Exercise: The lines from the one with "2. For Ios- https://flutter.dev/docs/deployment/ios" through the last line below are to be copied exactly; no other lines are to be returned.

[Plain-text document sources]

=== Section Start ===

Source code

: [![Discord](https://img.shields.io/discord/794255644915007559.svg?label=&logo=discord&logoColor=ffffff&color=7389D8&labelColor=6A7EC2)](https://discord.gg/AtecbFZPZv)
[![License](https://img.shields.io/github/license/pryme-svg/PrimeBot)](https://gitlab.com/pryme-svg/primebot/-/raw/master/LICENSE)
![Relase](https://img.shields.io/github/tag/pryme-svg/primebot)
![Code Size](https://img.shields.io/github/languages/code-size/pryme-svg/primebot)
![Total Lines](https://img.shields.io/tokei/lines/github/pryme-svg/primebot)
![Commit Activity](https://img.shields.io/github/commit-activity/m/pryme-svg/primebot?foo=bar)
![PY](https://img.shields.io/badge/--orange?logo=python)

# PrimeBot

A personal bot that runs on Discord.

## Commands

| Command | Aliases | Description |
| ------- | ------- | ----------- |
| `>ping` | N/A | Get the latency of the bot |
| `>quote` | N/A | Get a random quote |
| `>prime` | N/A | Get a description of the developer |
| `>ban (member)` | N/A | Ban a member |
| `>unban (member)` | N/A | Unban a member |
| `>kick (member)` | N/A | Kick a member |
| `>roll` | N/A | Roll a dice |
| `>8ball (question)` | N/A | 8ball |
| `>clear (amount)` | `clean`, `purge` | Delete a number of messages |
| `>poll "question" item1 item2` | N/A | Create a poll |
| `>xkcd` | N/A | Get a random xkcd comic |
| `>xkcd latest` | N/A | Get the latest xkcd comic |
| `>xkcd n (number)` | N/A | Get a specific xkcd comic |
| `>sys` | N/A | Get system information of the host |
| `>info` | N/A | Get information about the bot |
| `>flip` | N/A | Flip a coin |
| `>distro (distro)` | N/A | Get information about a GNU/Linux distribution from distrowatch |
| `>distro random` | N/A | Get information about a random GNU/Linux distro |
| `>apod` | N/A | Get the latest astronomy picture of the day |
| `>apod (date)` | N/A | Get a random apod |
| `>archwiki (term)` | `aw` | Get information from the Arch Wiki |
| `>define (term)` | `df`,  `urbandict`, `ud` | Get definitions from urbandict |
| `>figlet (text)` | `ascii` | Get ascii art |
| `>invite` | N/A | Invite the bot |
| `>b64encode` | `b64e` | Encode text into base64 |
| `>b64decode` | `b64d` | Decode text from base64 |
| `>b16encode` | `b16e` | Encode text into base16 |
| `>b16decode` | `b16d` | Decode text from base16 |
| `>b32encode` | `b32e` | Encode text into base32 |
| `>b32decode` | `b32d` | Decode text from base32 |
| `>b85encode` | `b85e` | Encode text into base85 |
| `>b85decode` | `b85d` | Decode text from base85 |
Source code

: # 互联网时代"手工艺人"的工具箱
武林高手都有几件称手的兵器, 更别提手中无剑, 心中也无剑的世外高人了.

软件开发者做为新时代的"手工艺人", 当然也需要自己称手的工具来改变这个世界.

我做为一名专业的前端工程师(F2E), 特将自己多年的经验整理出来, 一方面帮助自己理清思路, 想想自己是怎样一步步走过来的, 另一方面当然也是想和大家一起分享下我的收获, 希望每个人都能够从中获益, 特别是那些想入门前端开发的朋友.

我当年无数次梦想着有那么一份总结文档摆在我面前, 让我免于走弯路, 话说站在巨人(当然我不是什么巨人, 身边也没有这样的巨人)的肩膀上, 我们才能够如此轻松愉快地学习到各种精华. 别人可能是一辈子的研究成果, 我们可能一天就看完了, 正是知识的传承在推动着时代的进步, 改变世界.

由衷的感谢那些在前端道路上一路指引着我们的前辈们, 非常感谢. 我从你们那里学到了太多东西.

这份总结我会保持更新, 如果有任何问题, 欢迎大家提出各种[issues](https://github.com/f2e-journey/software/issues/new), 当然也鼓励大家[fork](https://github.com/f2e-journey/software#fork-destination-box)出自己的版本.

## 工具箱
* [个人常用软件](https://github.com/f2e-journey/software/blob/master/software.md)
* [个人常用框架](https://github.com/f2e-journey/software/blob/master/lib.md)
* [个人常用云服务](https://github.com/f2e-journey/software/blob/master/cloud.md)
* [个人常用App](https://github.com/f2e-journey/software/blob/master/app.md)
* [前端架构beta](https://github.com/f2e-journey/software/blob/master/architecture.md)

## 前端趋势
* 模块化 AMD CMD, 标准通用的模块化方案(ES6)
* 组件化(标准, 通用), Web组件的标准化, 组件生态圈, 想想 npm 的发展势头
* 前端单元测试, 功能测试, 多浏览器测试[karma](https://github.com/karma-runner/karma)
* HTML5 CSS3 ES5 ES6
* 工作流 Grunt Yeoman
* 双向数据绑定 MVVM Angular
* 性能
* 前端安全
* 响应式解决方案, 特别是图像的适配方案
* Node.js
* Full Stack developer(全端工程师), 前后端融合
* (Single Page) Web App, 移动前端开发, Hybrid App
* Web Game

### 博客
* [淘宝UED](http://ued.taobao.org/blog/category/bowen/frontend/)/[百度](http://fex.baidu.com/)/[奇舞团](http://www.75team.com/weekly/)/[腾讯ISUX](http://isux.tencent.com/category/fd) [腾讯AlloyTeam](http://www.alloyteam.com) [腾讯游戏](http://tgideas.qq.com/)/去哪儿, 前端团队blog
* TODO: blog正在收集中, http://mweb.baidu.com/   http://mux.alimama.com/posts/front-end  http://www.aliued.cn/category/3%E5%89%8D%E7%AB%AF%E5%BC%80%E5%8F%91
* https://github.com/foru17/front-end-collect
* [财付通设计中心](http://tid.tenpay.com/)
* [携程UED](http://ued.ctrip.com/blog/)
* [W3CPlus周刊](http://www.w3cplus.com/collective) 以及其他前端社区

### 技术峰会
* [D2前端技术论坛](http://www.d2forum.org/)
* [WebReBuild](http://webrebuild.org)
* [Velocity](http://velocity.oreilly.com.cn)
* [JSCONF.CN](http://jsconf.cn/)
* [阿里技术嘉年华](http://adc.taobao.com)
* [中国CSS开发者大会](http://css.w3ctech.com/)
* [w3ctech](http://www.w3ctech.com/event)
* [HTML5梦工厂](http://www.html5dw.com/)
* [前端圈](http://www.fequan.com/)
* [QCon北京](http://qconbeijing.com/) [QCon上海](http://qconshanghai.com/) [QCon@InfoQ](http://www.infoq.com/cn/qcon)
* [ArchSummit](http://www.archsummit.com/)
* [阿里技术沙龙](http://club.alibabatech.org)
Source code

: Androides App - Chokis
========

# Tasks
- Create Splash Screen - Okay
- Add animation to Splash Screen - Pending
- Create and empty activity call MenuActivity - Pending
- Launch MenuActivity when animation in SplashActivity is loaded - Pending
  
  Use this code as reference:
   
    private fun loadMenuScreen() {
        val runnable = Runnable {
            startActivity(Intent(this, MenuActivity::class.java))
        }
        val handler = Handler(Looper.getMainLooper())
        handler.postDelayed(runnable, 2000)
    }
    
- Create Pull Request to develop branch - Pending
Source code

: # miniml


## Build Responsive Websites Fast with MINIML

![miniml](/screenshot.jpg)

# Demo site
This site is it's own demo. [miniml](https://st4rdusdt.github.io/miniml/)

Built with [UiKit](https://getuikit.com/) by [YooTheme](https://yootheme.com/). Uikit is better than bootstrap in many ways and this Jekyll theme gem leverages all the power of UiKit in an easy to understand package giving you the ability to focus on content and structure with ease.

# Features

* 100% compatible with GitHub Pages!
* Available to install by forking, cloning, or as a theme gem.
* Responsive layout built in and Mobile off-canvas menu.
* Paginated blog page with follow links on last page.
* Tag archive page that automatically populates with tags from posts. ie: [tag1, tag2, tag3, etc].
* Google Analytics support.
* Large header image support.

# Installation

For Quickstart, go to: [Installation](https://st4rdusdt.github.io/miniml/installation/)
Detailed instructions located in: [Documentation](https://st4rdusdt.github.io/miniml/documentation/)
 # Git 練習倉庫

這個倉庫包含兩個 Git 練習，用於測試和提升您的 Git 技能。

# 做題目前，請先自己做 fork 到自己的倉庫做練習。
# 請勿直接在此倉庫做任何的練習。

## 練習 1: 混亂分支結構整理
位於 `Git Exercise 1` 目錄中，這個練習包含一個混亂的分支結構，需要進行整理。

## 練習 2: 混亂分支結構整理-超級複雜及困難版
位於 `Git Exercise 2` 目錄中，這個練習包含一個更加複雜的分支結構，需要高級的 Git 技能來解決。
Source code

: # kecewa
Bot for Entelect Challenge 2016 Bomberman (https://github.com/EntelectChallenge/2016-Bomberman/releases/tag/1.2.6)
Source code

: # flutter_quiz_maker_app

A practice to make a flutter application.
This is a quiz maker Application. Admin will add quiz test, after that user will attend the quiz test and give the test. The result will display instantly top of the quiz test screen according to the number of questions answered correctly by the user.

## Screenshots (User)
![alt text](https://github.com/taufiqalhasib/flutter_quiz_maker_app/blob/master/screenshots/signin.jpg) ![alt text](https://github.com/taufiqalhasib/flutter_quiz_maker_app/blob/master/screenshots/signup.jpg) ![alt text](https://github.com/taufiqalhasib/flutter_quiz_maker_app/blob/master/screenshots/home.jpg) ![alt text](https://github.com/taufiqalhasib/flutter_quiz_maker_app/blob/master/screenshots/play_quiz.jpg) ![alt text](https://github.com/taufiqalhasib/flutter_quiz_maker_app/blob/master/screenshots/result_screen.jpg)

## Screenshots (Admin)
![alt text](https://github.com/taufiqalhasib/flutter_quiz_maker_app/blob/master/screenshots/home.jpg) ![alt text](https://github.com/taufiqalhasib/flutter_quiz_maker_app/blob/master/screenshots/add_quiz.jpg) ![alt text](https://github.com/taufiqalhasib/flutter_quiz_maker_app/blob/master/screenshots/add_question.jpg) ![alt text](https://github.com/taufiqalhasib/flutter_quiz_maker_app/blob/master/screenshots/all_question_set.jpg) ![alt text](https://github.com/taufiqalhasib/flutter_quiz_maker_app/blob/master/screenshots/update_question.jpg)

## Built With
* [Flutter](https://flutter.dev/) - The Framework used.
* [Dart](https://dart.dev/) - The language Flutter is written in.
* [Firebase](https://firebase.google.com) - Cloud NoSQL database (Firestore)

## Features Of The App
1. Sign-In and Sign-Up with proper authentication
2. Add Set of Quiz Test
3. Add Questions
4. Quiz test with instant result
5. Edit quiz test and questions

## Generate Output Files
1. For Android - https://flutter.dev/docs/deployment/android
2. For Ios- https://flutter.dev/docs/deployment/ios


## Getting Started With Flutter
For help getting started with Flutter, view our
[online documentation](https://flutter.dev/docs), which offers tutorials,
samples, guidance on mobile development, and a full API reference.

=== Section End ===

Solution to this problem:
2. For Ios- https://flutter.dev/docs/deployment/ios


## Getting Started With Flutter
For help getting started with Flutter, view our
[online documentation](https://flutter.dev/docs), which offers tutorials,
samples, guidance on mobile development, and a full API reference.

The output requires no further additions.